_Task prompt_. An exact copy of all the data is needed, with every picture left out.

(Stored data)
Segment Open
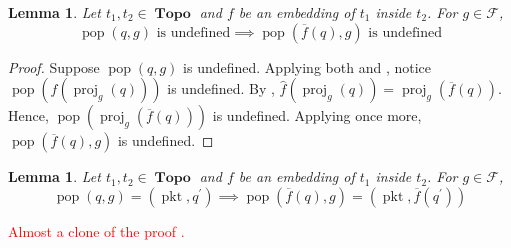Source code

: \documentclass{amsart}
\DeclareMathOperator{\pkt}{\mathrm{pkt}}
\DeclareMathOperator{\pop}{\mathrm{pop}}
\DeclareMathOperator{\proj}{\mathrm{proj}}
\DeclareMathOperator{\Topo}{\mathbf{Topo}}
\newtheorem{lem}[thm]{Lemma}
\theoremstyle{definition}
\begin{document}
\begin{lem}
    \label{lem:sim1}
    Let $t_1, t_2 \in \Topo$ and $f$ be an embedding of $t_1$ inside $t_2$. For $g \in \mathcal F$,
    $$\pop(q, g) \text{ is undefined} \implies \pop(\overline{f}(q), g) \text{ is undefined}$$
\end{lem}

\begin{proof}
    Suppose $\pop(q, g)$ is undefined. 
    Applying both  and \cite[Lemma ~5.6]{OG}, notice $\pop(\widehat{f}(\proj_g(q)))$ is undefined.
    By , $\widehat{f}(\proj_g(q)) = \proj_g(\overline{f}(q))$.
    Hence, $\pop(\proj_g(\overline{f}(q)))$ is undefined.
    Applying  once more, $\pop(\overline{f}(q), g)$ is undefined.
\end{proof}

\begin{lem}
    \label{lem:sim2}
    Let $t_1, t_2 \in \Topo$ and $f$ be an embedding of $t_1$ inside $t_2$. For $g \in \mathcal F$,
    $$\pop(q, g) = (\pkt, q^\prime) \implies \pop(\overline{f}(q), g) = (\pkt, \overline{f}(q^\prime))$$
\end{lem}

\textcolor{red}{Almost a clone of the proof \cite[Lemma ~5.7]{OG}.}
\end{document}
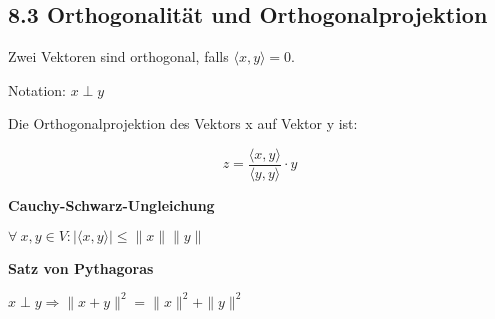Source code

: \subsection{8.3 Orthogonalität und Orthogonalprojektion}{
\vskip1pt
Zwei Vektoren sind orthogonal, falls $\langle x, y \rangle = 0$. \par Notation: $x \perp y$ \par \vskip5pt
Die Orthogonalprojektion des Vektors x auf Vektor y ist:\par\vspace{-12pt}
\begin{center}
\[z = \frac{\langle x, y \rangle}{\langle y, y \rangle}\cdot y\]
\end{center}\vskip3pt

\textbf{Cauchy-Schwarz-Ungleichung}\par\vskip1pt
\begin{center}
$\forall\: x,y \in V: |\langle x,y \rangle| \leq \|x\| \|y\|$
\end{center}\vskip3pt

\textbf{Satz von Pythagoras}\par\vskip1pt
\begin{center}
$x\perp y \Rightarrow \|x + y\|^2 = \|x\|^2 + \|y\|^2$
\end{center}

}
\WhiteSpace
Segment Closed
_Output of the exercise_.
Source code

: \documentclass{amsart}
\DeclareMathOperator{\pkt}{\mathrm{pkt}}
\DeclareMathOperator{\pop}{\mathrm{pop}}
\DeclareMathOperator{\proj}{\mathrm{proj}}
\DeclareMathOperator{\Topo}{\mathbf{Topo}}
\newtheorem{lem}[thm]{Lemma}
\theoremstyle{definition}
\begin{document}
\begin{lem}
    \label{lem:sim1}
    Let $t_1, t_2 \in \Topo$ and $f$ be an embedding of $t_1$ inside $t_2$. For $g \in \mathcal F$,
    $$\pop(q, g) \text{ is undefined} \implies \pop(\overline{f}(q), g) \text{ is undefined}$$
\end{lem}

\begin{proof}
    Suppose $\pop(q, g)$ is undefined. 
    Applying both  and \cite[Lemma ~5.6]{OG}, notice $\pop(\widehat{f}(\proj_g(q)))$ is undefined.
    By , $\widehat{f}(\proj_g(q)) = \proj_g(\overline{f}(q))$.
    Hence, $\pop(\proj_g(\overline{f}(q)))$ is undefined.
    Applying  once more, $\pop(\overline{f}(q), g)$ is undefined.
\end{proof}

\begin{lem}
    \label{lem:sim2}
    Let $t_1, t_2 \in \Topo$ and $f$ be an embedding of $t_1$ inside $t_2$. For $g \in \mathcal F$,
    $$\pop(q, g) = (\pkt, q^\prime) \implies \pop(\overline{f}(q), g) = (\pkt, \overline{f}(q^\prime))$$
\end{lem}

\textcolor{red}{Almost a clone of the proof \cite[Lemma ~5.7]{OG}.}
\end{document}
Source code

: \subsection{8.3 Orthogonalität und Orthogonalprojektion}{
\vskip1pt
Zwei Vektoren sind orthogonal, falls $\langle x, y \rangle = 0$. \par Notation: $x \perp y$ \par \vskip5pt
Die Orthogonalprojektion des Vektors x auf Vektor y ist:\par\vspace{-12pt}
\begin{center}
\[z = \frac{\langle x, y \rangle}{\langle y, y \rangle}\cdot y\]
\end{center}\vskip3pt

\textbf{Cauchy-Schwarz-Ungleichung}\par\vskip1pt
\begin{center}
$\forall\: x,y \in V: |\langle x,y \rangle| \leq \|x\| \|y\|$
\end{center}\vskip3pt

\textbf{Satz von Pythagoras}\par\vskip1pt
\begin{center}
$x\perp y \Rightarrow \|x + y\|^2 = \|x\|^2 + \|y\|^2$
\end{center}

}
\WhiteSpace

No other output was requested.